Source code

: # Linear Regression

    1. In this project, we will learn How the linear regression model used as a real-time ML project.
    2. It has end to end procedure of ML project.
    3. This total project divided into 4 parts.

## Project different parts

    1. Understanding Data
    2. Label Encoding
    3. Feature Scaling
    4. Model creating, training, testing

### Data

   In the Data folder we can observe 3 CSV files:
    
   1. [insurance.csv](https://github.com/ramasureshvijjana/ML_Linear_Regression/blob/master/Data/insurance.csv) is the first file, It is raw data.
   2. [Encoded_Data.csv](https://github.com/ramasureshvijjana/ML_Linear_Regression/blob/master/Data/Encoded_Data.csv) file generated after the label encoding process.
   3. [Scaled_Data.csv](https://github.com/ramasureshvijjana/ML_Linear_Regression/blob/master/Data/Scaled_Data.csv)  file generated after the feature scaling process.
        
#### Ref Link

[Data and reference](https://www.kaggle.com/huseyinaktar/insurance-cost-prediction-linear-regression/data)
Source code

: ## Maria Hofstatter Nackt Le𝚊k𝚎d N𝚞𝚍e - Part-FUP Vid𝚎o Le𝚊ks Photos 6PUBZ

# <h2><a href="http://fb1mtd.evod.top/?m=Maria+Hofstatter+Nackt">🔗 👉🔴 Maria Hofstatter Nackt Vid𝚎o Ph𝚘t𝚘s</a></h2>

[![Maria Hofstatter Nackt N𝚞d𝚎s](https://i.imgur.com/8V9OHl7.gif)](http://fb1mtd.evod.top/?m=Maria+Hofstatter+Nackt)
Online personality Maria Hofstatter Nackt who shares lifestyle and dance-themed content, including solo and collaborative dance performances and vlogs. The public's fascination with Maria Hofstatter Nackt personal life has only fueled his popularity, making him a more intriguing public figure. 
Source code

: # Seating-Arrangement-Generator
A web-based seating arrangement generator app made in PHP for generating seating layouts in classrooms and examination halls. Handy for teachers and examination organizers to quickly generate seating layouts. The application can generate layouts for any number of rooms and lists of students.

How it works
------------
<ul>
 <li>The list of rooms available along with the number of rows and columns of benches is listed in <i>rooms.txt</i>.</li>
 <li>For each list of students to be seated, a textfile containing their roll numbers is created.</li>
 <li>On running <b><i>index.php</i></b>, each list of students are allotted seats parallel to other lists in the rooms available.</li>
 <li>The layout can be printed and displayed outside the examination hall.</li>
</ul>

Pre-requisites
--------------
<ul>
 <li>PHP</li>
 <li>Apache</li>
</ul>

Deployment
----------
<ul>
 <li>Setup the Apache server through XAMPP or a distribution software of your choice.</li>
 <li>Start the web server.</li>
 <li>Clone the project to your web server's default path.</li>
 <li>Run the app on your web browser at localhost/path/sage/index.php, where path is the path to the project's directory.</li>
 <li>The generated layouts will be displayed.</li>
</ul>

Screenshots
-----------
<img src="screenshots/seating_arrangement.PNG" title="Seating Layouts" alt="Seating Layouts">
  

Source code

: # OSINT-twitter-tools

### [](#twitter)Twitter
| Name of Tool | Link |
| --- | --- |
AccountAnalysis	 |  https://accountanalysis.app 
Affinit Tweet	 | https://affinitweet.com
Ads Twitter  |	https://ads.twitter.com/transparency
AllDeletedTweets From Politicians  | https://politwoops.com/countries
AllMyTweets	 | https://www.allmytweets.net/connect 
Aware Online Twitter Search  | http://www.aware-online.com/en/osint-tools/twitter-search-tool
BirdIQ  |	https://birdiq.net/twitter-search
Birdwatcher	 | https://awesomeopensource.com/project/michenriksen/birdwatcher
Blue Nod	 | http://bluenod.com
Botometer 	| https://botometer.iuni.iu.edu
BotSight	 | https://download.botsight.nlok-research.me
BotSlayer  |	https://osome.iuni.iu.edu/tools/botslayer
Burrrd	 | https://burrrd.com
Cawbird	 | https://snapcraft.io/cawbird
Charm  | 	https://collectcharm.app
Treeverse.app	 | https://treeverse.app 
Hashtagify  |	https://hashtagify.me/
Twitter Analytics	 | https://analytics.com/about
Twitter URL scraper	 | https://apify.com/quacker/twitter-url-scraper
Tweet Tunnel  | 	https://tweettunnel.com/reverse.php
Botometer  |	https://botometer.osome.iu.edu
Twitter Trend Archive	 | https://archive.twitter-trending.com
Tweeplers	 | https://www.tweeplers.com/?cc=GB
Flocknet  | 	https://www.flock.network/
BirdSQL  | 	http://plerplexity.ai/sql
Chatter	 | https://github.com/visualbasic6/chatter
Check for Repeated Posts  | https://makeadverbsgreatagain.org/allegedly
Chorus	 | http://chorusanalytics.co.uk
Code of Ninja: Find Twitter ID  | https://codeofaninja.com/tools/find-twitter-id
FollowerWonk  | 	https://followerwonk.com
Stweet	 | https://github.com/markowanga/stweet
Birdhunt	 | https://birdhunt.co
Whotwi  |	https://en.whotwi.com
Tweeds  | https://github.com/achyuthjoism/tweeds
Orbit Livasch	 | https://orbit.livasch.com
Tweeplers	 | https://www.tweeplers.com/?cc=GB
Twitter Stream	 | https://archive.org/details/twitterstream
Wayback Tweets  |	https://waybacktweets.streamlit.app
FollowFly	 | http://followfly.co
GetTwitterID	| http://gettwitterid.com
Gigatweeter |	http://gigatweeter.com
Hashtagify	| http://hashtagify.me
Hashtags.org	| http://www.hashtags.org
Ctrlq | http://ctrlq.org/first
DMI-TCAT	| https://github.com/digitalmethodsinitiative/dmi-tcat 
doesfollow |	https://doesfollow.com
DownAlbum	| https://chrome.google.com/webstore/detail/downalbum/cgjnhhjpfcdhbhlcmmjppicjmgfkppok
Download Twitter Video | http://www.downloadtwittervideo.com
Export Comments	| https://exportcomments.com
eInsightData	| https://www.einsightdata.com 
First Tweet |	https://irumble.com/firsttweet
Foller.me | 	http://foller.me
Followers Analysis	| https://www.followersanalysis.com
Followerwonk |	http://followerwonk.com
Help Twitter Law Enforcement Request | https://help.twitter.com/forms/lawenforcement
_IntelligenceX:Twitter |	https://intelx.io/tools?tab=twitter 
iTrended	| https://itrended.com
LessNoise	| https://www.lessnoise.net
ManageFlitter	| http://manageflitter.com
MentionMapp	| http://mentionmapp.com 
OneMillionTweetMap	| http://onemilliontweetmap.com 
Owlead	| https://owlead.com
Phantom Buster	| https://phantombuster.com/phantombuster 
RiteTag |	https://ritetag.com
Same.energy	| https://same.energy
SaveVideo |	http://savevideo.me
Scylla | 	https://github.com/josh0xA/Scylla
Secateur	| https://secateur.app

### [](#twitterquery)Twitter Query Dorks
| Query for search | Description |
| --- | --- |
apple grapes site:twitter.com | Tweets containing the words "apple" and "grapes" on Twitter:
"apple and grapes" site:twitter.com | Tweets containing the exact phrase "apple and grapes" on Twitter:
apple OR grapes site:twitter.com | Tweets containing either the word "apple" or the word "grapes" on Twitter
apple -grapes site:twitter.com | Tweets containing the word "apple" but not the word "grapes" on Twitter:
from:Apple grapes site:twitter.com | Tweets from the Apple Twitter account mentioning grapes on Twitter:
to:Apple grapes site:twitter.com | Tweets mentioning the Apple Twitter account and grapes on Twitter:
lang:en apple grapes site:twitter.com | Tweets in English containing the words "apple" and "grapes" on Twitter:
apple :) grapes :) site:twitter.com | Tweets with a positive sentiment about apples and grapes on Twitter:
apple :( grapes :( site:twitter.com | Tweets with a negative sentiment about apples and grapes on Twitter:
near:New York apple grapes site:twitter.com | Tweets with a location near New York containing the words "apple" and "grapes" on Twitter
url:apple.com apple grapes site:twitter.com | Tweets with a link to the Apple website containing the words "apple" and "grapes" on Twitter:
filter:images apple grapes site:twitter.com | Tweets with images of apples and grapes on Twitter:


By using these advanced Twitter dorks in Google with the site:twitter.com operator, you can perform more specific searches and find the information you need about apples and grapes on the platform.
=-=-=-=-=
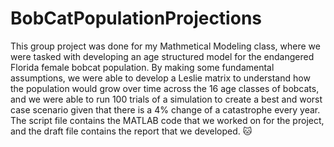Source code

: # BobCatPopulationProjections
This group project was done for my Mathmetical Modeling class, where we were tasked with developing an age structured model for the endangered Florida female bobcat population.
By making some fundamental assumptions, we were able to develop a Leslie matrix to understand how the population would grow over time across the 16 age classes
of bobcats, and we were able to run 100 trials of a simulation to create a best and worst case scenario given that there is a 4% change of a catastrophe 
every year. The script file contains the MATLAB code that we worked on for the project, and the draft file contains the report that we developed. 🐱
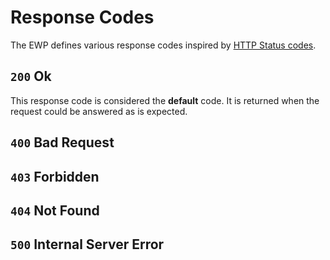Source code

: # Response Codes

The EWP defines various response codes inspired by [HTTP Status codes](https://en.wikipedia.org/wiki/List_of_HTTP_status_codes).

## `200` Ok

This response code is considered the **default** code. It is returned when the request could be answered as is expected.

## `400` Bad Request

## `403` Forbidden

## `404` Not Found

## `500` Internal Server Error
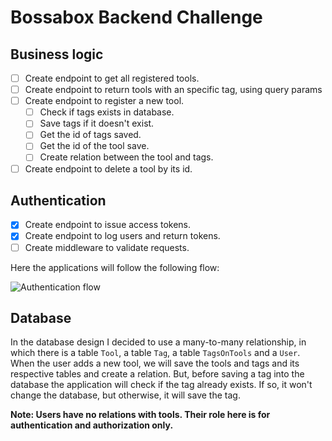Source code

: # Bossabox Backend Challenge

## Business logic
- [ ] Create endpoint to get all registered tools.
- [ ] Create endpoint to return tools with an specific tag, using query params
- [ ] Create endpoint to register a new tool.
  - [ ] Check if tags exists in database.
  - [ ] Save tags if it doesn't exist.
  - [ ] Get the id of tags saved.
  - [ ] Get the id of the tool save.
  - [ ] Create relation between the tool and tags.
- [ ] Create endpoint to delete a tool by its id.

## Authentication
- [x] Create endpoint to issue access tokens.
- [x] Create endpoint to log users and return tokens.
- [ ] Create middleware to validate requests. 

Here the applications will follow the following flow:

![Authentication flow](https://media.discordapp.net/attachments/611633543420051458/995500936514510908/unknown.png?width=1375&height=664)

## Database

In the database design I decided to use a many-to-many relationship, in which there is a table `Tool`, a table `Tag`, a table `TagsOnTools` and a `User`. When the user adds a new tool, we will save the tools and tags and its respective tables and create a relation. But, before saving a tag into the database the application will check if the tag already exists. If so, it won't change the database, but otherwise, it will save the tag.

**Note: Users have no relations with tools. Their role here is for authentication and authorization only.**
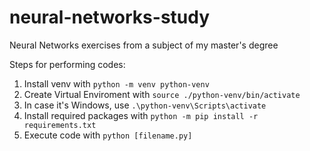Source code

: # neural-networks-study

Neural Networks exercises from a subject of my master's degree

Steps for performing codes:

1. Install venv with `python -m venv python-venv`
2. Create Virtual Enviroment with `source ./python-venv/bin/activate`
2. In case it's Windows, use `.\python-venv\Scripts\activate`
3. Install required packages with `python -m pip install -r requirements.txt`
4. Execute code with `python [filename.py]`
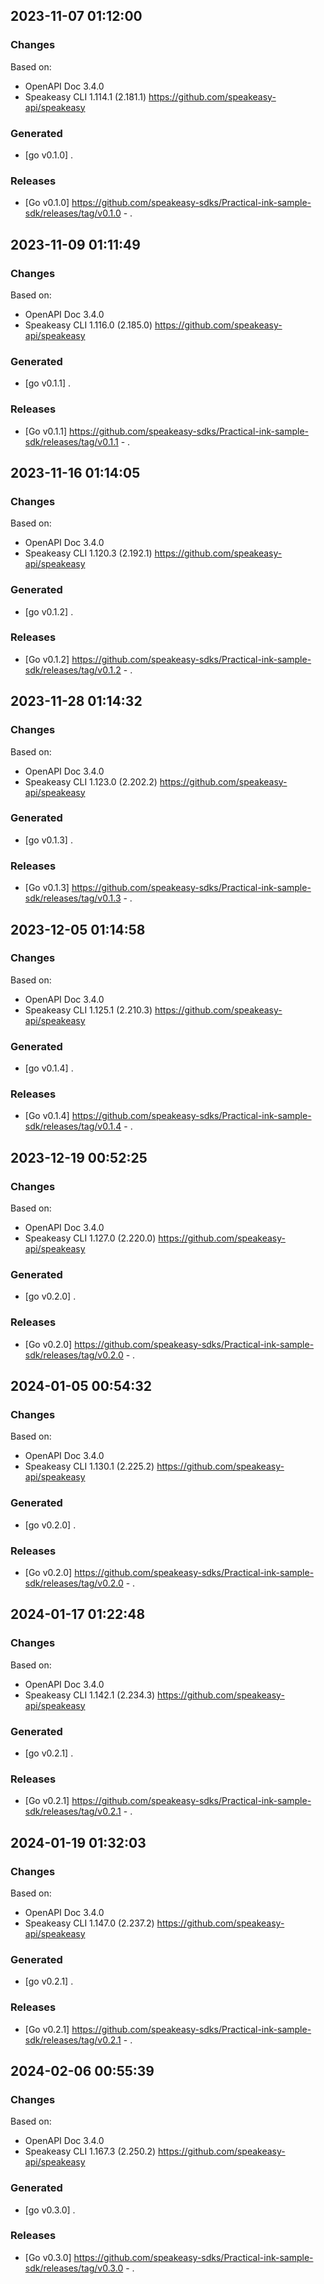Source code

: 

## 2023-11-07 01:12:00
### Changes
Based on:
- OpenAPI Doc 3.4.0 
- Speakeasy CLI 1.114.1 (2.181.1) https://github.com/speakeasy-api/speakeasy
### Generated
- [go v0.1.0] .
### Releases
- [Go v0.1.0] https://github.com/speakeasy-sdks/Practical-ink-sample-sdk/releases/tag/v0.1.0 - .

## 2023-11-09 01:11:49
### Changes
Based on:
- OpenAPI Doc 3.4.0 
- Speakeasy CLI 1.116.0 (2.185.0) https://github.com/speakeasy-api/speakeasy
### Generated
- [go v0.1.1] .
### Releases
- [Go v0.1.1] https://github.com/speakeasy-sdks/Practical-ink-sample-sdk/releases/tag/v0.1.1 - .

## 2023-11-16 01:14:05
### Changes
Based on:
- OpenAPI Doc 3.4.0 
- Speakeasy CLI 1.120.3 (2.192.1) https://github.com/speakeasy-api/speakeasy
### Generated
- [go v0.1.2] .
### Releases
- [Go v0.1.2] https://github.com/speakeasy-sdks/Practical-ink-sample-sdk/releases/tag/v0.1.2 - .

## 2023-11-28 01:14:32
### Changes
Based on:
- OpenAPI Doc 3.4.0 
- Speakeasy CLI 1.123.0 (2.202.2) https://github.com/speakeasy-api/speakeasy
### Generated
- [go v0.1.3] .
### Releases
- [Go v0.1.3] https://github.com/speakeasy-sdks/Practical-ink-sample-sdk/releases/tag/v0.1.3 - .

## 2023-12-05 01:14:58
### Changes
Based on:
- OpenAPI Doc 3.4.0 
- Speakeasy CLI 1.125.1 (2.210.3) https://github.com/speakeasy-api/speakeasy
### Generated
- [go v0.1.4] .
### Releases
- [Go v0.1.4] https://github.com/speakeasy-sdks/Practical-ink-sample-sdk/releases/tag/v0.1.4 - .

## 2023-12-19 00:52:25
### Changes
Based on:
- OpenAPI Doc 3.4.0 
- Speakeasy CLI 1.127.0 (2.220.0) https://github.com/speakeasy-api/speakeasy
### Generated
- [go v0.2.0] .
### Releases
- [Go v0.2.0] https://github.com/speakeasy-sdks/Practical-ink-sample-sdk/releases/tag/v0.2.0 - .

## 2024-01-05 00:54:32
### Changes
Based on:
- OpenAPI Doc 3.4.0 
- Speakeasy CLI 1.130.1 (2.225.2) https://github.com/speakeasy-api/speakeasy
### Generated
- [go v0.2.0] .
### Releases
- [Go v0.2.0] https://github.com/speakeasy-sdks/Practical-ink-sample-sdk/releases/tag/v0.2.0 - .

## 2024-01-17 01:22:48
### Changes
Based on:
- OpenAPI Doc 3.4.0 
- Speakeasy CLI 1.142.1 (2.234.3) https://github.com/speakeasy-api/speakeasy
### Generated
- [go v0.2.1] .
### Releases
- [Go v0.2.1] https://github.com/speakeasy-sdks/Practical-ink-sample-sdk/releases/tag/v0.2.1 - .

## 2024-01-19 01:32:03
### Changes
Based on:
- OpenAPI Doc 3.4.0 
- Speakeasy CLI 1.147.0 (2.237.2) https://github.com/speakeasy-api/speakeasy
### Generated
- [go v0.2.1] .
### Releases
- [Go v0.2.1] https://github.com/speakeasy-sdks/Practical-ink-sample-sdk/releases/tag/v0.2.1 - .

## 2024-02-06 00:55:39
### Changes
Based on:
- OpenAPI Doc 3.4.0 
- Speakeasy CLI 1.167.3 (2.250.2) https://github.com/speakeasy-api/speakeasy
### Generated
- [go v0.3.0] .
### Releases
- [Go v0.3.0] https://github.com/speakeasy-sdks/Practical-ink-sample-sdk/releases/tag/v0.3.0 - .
=-=-=-=-=
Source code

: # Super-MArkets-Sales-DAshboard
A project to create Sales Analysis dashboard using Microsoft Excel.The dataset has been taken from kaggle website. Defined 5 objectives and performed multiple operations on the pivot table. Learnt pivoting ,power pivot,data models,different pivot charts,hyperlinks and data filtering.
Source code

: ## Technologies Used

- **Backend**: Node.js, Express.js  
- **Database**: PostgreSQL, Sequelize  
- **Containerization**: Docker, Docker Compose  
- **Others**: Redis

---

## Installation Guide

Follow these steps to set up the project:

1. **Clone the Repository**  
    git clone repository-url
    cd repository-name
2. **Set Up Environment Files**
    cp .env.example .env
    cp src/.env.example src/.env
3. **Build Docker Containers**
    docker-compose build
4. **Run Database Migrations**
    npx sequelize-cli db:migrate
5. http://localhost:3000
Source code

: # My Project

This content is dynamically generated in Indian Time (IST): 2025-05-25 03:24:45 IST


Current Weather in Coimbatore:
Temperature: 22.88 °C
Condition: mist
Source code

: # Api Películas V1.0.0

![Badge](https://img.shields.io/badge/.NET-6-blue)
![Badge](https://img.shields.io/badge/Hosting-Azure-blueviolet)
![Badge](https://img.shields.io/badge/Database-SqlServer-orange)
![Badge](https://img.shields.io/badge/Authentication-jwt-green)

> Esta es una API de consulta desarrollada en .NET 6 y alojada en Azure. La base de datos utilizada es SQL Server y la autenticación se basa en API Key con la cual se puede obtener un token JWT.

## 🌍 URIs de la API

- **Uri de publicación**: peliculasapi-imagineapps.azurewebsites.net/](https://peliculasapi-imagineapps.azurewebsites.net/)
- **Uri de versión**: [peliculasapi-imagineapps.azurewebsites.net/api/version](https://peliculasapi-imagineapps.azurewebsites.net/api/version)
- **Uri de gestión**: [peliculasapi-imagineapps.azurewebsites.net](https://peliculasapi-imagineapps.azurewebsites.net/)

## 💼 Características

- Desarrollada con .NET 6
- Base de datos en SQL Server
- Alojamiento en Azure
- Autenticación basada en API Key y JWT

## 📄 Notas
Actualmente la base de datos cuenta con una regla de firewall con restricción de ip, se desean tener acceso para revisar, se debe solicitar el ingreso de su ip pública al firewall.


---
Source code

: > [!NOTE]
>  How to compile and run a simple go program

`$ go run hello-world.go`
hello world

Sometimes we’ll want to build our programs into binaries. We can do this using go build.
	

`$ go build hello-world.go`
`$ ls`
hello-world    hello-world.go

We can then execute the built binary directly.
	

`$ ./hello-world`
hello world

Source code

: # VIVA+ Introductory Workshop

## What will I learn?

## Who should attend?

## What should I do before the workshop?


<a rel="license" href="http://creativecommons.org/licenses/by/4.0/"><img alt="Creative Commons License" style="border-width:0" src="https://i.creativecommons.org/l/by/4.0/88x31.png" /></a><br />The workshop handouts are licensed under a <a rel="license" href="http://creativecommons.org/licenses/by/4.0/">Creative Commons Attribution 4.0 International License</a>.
=-=-=-=-=
- Directions for this task: How many lines of the material contain the string "parts"? Answer with the number and nothing else.

- Result of this task: 2